It has been a surprisingly seahorsey week for me.
The local news today was that no seahorses have been seen in dives along the Studland coastline in Dorset, since 2018, when a dead one was found.
The seahorses have been missing for the past two years, but a recent survey dive revealed no fewer than 16 of them, including pregnant males and even a juvenile born this year. This is the largest number found in a single dive at the site since the Seahorse Trust began monitoring at Studland in 2008. It is possible this is due to the Corona virus and the lack of human activity in the area for the past months: boats, with anchors being thrown overboard, bathers etc damaging their habitat.
Seems silly not to take this opportunity to mention that whilst at art college in the mid 90’s, we were taken to a local Poole aquarium and given the choice of studying and portraying one of the exhibits.
Whilst there I discovered a tank containing a lone seahorse: an accidental by-catch by local fishermen and one of our precious and endangered seahorses, which had been caught off the Dorset coast.

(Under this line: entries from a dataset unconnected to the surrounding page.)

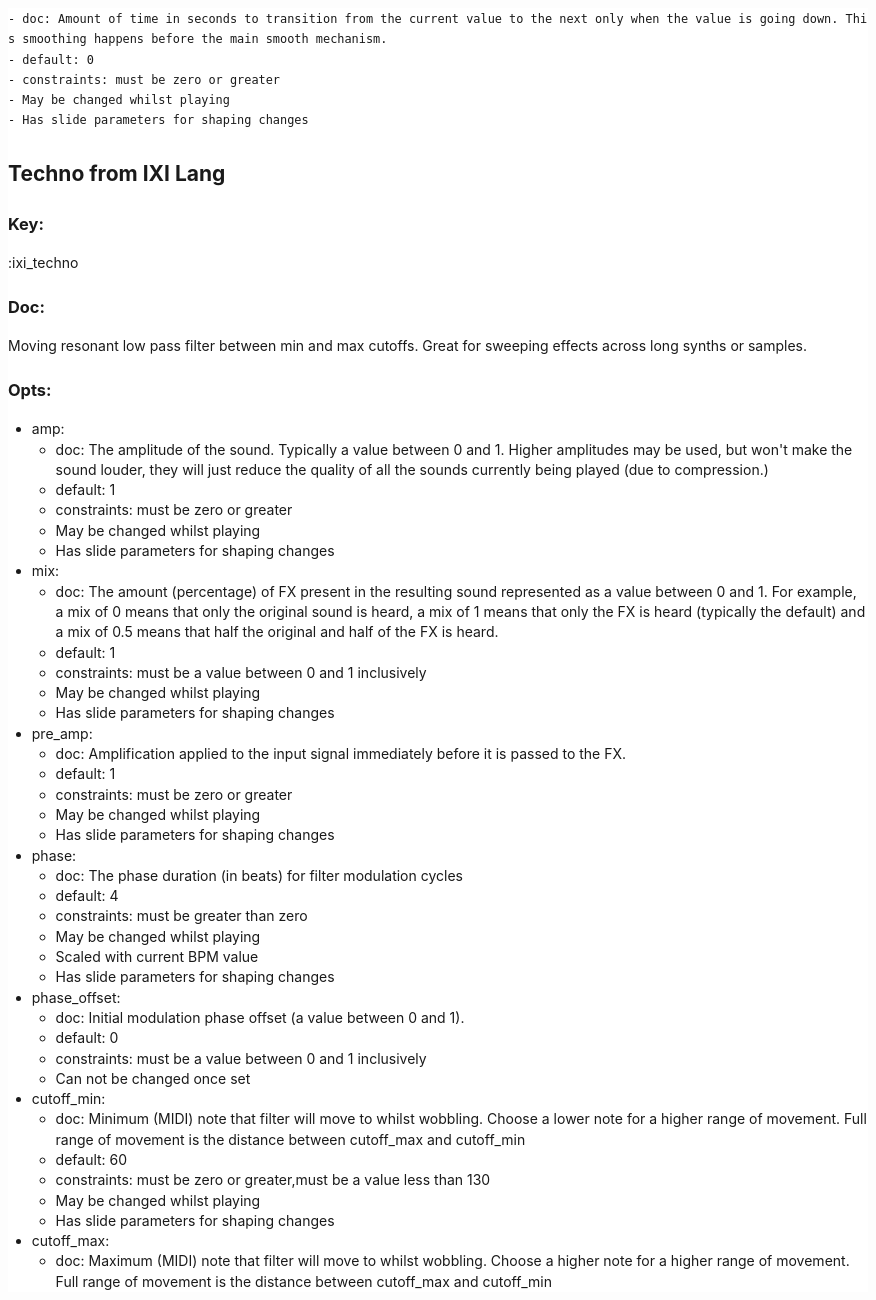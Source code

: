     - doc: Amount of time in seconds to transition from the current value to the next only when the value is going down. This smoothing happens before the main smooth mechanism.
    - default: 0
    - constraints: must be zero or greater
    - May be changed whilst playing
    - Has slide parameters for shaping changes


## Techno from IXI Lang

### Key:
  :ixi_techno

### Doc:
  Moving resonant low pass filter between min and max cutoffs. Great for sweeping effects across long synths or samples.

### Opts:
  * amp:
    - doc: The amplitude of the sound. Typically a value between 0 and 1. Higher amplitudes may be used, but won't make the sound louder, they will just reduce the quality of all the sounds currently being played (due to compression.)
    - default: 1
    - constraints: must be zero or greater
    - May be changed whilst playing
    - Has slide parameters for shaping changes
  * mix:
    - doc: The amount (percentage) of FX present in the resulting sound represented as a value between 0 and 1. For example, a mix of 0 means that only the original sound is heard, a mix of 1 means that only the FX is heard (typically the default) and a mix of 0.5 means that half the original and half of the FX is heard.
    - default: 1
    - constraints: must be a value between 0 and 1 inclusively
    - May be changed whilst playing
    - Has slide parameters for shaping changes
  * pre_amp:
    - doc: Amplification applied to the input signal immediately before it is passed to the FX.
    - default: 1
    - constraints: must be zero or greater
    - May be changed whilst playing
    - Has slide parameters for shaping changes
  * phase:
    - doc: The phase duration (in beats) for filter modulation cycles
    - default: 4
    - constraints: must be greater than zero
    - May be changed whilst playing
    - Scaled with current BPM value
    - Has slide parameters for shaping changes
  * phase_offset:
    - doc: Initial modulation phase offset (a value between 0 and 1).
    - default: 0
    - constraints: must be a value between 0 and 1 inclusively
    - Can not be changed once set
  * cutoff_min:
    - doc: Minimum (MIDI) note that filter will move to whilst wobbling. Choose a lower note for a higher range of movement. Full range of movement is the distance between cutoff_max and cutoff_min
    - default: 60
    - constraints: must be zero or greater,must be a value less than 130
    - May be changed whilst playing
    - Has slide parameters for shaping changes
  * cutoff_max:
    - doc: Maximum (MIDI) note that filter will move to whilst wobbling. Choose a higher note for a higher range of movement. Full range of movement is the distance between cutoff_max and cutoff_min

I feel quite strongly that it is wrong to keep any creature in captivity and isolation, and for this reason wished he could be returned to his natural environment.

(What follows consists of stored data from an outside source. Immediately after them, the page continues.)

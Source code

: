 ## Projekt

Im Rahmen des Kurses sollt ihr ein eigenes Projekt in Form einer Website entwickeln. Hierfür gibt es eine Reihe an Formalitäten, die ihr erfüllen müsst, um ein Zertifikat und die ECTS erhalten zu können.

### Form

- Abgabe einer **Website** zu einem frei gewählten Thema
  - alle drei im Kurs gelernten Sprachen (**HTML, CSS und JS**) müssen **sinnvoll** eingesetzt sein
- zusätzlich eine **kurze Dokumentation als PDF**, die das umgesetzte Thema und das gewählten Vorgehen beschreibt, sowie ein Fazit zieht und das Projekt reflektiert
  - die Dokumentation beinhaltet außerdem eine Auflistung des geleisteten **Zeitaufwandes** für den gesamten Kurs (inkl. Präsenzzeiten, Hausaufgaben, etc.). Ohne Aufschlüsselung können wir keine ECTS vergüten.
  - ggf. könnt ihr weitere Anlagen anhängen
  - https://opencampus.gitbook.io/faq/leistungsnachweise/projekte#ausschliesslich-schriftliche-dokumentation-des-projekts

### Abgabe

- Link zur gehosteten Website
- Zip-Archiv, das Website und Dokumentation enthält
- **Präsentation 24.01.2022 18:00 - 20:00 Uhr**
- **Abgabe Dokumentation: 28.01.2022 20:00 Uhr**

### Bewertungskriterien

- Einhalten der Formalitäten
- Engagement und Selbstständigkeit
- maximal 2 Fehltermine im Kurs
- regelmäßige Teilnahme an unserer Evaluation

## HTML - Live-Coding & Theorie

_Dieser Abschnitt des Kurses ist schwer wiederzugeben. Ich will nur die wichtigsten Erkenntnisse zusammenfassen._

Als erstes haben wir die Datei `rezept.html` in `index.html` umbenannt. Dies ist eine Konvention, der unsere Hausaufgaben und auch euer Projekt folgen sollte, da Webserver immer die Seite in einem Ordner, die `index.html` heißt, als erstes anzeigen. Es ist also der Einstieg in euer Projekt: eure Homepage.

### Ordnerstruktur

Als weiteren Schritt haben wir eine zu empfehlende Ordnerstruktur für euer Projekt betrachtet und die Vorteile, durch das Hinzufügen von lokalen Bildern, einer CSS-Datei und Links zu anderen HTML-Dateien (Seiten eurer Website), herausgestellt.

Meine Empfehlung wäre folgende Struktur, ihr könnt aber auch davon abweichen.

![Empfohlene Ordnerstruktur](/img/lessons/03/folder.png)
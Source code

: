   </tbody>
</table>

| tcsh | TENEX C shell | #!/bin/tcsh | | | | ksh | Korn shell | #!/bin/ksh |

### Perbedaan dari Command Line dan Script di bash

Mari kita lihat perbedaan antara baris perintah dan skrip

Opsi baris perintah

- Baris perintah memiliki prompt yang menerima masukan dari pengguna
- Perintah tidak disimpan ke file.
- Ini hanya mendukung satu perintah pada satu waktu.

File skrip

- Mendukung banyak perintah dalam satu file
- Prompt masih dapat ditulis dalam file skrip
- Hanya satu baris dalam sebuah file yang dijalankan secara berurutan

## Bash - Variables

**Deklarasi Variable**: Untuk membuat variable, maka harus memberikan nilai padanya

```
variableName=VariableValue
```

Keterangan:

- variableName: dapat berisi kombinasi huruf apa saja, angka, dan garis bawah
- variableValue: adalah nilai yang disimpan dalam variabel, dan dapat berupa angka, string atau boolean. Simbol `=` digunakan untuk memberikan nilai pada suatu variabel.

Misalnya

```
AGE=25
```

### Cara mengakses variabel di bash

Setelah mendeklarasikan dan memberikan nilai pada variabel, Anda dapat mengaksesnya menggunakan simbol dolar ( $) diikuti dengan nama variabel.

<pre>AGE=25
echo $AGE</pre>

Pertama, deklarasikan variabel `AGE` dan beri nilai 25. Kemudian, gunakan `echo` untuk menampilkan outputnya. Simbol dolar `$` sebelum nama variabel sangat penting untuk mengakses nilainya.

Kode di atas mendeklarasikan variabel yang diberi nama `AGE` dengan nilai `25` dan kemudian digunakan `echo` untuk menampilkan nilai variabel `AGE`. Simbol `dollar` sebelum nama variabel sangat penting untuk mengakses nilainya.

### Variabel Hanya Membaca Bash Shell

For my Seahorse painting I spent a number of hours observing and sketching the seahorse for my underwater scene.
As seahorses live in shallow waters, my underwater scene includes sea creatures that inhabit the seahorse world: limpets, mussels, acorn barnacles, a brittle star, a prickly cockle, light-bulb sea squirts, beadlet snakelocks and jewel anemones, a featherstar, and a common starfish.